1858 biography by Thomas Carlyle

History of Friedrich II. of Prussia, Called Frederick the Great is a biography of Friedrich II of Prussia by the Scottish essayist, historian and philosopher Thomas Carlyle. It was first published in six volumes from 1858 to 1865.

== Composition and publication ==
Carlyle's interest in Frederick began when he read a history of him in 1819 and became fond of quoting his saying "Another time we will do better." He first expressed his desire to write about Frederick in a letter addressed to George Gleig dated 21 May 1830, wherein he made the following (unsuccessful) proposal:
Frederick the Great, as an Author, Soldier, King and Man, well deserves to have his History written; better perhaps than Charles XII, whose Biography by Voltaire has always seemed to me one of the most delightful Books.

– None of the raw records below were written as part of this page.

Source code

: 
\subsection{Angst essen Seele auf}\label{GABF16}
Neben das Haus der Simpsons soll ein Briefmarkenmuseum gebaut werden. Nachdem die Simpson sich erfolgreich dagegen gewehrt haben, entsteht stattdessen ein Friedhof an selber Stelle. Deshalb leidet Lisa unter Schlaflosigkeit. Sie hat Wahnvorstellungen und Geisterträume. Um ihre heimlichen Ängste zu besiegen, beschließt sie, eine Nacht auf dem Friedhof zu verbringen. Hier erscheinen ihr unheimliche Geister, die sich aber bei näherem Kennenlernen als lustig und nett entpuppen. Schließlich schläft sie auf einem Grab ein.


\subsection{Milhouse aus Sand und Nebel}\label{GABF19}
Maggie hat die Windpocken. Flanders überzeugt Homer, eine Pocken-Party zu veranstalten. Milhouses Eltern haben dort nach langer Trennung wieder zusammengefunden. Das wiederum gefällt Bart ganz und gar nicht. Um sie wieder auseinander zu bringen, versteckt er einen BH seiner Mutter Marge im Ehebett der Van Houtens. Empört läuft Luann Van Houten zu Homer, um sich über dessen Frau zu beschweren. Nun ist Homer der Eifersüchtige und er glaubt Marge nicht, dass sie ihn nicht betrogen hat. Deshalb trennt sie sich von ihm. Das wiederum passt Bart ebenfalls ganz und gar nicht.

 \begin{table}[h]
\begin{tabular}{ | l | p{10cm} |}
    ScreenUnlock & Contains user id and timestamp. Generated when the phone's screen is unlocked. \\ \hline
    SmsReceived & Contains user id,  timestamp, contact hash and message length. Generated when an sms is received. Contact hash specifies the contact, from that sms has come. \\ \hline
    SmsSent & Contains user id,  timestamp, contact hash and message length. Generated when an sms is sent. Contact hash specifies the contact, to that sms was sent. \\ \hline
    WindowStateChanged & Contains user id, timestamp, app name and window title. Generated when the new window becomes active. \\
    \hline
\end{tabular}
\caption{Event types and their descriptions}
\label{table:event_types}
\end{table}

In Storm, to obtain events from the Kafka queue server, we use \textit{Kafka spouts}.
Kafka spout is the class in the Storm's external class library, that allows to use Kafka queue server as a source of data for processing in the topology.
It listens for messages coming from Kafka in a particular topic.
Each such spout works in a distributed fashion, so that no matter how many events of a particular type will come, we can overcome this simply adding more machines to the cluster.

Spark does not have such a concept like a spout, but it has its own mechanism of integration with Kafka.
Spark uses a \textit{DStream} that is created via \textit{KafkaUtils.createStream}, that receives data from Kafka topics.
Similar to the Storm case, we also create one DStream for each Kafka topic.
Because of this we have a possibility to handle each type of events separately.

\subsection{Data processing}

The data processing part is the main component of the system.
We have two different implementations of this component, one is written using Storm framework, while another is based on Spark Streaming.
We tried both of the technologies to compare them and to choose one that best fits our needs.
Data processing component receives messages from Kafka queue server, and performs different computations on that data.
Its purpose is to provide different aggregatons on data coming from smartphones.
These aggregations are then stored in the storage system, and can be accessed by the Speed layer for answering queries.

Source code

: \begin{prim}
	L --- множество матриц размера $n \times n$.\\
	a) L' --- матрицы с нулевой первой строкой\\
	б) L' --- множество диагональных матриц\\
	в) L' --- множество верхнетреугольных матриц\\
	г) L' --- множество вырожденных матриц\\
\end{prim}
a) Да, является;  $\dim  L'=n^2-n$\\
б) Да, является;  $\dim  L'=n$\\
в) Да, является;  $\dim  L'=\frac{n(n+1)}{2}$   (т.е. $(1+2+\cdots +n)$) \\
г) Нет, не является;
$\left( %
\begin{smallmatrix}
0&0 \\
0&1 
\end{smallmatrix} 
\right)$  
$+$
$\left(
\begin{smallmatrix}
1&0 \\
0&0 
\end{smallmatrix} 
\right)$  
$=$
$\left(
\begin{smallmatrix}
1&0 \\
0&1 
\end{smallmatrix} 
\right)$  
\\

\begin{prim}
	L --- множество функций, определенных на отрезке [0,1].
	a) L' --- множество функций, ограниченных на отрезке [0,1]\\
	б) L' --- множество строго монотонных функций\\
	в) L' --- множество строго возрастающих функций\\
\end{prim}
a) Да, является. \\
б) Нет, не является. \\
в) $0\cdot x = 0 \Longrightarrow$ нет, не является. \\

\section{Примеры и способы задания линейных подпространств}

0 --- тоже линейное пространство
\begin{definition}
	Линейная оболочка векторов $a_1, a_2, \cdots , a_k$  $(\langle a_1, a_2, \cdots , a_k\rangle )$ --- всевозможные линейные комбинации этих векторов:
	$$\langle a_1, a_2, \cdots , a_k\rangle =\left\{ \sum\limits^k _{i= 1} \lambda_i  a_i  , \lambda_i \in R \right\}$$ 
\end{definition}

Let your Publishers offer me Three hundred pounds, and time to heat the historico-biographical crucible and fill it and fuse it properly, and I will give them the best single Volume I can on the brave Fritz: I think it might be ready before this time twelvemonth; and very probably I might go to Germany in winter to inquire into it better.

This is the most eligible enterprise I can think of at present: if you can arrange your side of it on these terms, I shall be very happy to hear so, as soon as possible, and proceed forthwith to take measures for performing mine. I do believe, a rather good Book might be written on the subject; at all events, I am willing to try.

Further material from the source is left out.